Where the material below has a line containing "The goal for", start repeating exactly, and keep going through the line containing "The PoC of Registry", with no other lines.

• Source data:
::::::::

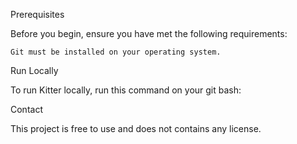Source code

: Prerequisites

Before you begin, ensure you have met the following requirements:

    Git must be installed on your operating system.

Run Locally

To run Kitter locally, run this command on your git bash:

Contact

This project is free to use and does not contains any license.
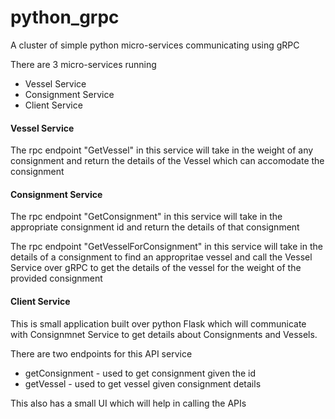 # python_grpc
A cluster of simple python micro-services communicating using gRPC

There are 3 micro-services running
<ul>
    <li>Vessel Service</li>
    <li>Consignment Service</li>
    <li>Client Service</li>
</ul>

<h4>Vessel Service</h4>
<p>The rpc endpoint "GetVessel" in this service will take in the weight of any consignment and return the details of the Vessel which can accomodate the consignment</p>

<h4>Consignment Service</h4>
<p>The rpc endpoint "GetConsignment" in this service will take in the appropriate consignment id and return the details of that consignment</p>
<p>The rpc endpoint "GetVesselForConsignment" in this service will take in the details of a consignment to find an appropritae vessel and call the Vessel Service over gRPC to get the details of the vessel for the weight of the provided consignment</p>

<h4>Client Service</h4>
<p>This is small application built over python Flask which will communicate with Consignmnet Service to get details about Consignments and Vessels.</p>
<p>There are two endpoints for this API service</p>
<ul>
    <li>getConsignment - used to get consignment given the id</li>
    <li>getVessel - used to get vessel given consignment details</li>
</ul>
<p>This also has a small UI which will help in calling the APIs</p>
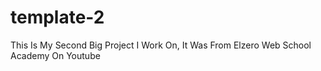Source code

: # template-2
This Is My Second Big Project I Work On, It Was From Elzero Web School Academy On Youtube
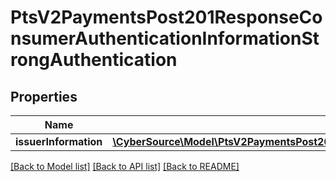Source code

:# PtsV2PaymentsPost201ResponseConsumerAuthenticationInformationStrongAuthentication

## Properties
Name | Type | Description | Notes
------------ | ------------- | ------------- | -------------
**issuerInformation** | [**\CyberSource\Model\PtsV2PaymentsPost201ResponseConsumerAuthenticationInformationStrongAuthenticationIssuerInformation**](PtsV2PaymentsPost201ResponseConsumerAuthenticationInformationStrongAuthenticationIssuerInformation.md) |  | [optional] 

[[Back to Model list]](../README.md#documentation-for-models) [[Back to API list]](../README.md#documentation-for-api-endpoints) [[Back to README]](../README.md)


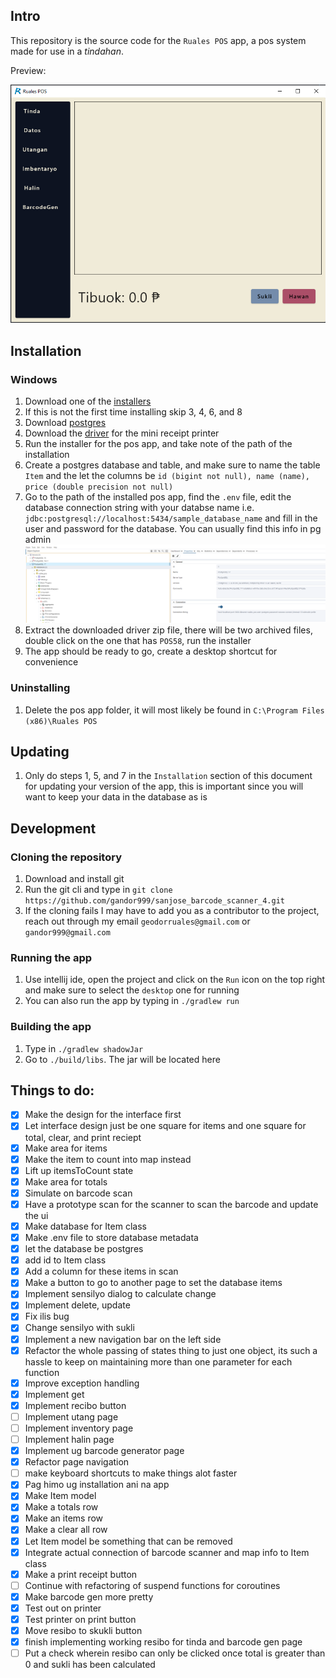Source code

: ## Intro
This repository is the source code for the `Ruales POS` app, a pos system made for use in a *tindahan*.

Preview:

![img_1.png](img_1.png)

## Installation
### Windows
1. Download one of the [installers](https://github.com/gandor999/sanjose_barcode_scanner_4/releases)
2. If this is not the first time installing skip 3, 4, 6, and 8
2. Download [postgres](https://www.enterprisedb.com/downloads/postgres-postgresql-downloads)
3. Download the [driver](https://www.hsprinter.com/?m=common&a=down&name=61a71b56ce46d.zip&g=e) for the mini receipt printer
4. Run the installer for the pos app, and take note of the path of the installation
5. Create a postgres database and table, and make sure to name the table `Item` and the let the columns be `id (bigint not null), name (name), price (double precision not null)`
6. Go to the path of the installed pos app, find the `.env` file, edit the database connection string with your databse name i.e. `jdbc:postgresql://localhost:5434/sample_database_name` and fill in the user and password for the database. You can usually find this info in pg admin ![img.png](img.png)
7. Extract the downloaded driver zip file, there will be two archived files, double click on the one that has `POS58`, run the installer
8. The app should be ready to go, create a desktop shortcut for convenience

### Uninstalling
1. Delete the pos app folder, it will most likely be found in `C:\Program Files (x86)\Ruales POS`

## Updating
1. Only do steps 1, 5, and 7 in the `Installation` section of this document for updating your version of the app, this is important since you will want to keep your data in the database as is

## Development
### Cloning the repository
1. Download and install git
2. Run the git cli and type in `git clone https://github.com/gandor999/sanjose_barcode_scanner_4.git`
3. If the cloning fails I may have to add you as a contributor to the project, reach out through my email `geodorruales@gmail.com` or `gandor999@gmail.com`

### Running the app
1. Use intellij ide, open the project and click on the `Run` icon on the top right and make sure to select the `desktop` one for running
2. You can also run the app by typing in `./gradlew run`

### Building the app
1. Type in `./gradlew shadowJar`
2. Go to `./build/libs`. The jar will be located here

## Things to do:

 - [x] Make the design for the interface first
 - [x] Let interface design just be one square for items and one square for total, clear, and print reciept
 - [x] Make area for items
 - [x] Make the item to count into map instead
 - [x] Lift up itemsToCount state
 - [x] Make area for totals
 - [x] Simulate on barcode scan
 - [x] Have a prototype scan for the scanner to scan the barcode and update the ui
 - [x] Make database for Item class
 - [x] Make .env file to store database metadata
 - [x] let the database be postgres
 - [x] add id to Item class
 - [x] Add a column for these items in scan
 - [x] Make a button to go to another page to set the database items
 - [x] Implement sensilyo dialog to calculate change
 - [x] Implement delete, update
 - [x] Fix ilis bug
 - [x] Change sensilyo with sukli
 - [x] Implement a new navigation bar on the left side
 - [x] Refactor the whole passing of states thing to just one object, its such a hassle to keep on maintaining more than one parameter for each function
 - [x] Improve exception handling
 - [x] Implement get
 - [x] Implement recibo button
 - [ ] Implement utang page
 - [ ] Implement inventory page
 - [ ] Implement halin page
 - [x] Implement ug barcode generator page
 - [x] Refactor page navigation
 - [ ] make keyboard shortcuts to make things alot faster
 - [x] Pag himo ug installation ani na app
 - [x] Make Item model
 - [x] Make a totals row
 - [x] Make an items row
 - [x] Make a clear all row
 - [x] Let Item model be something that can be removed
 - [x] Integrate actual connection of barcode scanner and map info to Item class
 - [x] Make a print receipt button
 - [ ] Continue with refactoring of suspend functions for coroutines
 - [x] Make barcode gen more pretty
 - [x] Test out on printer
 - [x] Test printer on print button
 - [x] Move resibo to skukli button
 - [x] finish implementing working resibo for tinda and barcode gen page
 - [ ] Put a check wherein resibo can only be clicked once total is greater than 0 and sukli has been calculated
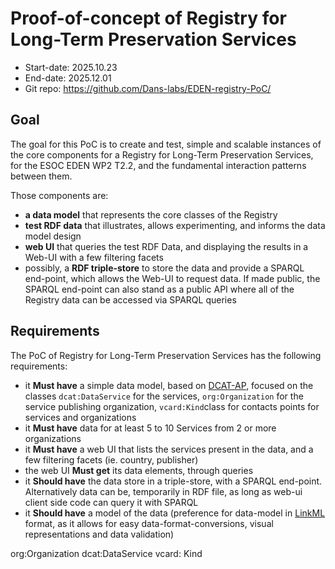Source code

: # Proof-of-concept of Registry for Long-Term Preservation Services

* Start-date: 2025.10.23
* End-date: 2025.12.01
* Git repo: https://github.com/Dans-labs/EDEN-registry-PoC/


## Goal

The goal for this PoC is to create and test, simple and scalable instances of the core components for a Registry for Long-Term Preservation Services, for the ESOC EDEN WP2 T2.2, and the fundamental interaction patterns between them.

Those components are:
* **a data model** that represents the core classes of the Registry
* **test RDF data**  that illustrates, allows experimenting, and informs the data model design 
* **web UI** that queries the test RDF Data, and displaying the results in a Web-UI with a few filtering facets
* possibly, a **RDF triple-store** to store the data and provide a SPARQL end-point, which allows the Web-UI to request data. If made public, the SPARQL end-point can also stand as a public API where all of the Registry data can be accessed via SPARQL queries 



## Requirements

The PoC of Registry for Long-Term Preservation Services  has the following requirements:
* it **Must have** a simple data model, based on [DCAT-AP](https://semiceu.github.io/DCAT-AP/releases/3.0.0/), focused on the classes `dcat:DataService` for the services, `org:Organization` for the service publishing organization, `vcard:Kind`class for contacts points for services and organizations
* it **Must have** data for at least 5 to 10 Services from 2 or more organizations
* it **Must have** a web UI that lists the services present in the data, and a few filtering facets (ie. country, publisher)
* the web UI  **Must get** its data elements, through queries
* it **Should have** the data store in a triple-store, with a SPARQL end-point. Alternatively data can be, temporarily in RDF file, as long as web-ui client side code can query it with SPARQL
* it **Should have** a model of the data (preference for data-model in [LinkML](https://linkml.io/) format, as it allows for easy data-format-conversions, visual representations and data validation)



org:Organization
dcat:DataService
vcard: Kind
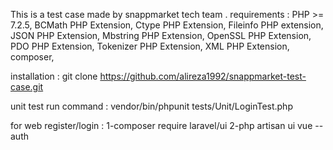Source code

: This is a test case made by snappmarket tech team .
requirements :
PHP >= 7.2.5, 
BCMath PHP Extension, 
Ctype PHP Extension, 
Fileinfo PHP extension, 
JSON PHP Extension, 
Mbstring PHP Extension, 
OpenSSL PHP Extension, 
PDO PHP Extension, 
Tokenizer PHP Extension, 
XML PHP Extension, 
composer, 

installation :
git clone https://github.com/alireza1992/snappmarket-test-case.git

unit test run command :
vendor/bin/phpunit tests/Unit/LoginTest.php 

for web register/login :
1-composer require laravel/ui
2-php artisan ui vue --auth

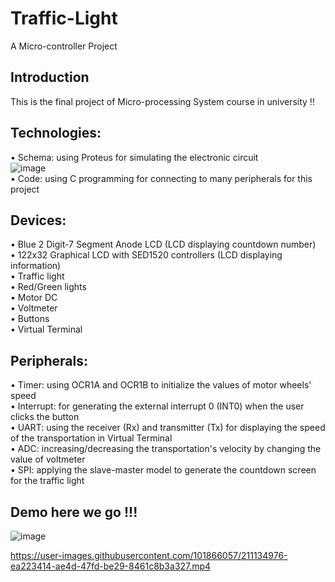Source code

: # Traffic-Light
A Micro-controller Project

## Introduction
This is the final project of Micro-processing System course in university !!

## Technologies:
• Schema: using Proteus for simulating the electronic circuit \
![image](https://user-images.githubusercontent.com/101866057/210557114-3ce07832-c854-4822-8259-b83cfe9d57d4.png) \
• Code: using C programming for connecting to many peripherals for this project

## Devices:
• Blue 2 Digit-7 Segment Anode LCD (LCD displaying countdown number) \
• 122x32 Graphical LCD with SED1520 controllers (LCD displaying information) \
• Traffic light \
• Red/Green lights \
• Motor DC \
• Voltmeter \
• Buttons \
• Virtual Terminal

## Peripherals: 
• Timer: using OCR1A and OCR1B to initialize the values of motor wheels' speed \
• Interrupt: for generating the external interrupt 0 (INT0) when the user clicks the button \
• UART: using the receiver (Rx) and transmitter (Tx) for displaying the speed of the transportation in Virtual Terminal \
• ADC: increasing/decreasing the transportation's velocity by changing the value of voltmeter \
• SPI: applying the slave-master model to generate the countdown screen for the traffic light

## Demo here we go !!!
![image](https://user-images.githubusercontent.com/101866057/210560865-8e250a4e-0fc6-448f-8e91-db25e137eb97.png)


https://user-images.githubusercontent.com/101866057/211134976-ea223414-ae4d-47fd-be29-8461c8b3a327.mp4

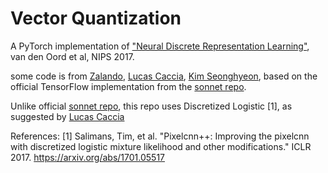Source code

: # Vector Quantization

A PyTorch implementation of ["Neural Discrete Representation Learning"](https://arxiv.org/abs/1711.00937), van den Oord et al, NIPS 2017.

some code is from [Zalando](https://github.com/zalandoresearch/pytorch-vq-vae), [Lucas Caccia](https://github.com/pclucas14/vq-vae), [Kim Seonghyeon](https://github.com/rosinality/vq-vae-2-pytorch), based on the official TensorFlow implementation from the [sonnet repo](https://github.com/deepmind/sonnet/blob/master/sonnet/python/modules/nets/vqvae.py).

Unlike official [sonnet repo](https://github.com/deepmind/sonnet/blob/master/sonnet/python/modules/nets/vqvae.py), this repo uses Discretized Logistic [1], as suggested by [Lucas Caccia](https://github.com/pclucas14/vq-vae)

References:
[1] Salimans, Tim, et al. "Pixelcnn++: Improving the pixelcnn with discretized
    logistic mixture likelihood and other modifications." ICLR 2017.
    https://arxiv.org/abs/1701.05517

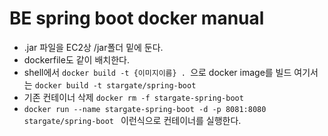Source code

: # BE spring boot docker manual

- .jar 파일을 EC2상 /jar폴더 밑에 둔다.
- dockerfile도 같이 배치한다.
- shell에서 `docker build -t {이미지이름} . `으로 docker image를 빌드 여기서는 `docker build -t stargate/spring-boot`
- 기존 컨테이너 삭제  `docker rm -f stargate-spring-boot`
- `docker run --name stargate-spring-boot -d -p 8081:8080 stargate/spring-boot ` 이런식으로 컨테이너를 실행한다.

::::::::

• Exercise solution:
The goal for this PoC is to create and test, simple and scalable instances of the core components for a Registry for Long-Term Preservation Services, for the ESOC EDEN WP2 T2.2, and the fundamental interaction patterns between them.

Those components are:
* **a data model** that represents the core classes of the Registry
* **test RDF data**  that illustrates, allows experimenting, and informs the data model design 
* **web UI** that queries the test RDF Data, and displaying the results in a Web-UI with a few filtering facets
* possibly, a **RDF triple-store** to store the data and provide a SPARQL end-point, which allows the Web-UI to request data. If made public, the SPARQL end-point can also stand as a public API where all of the Registry data can be accessed via SPARQL queries 



## Requirements

The PoC of Registry for Long-Term Preservation Services  has the following requirements:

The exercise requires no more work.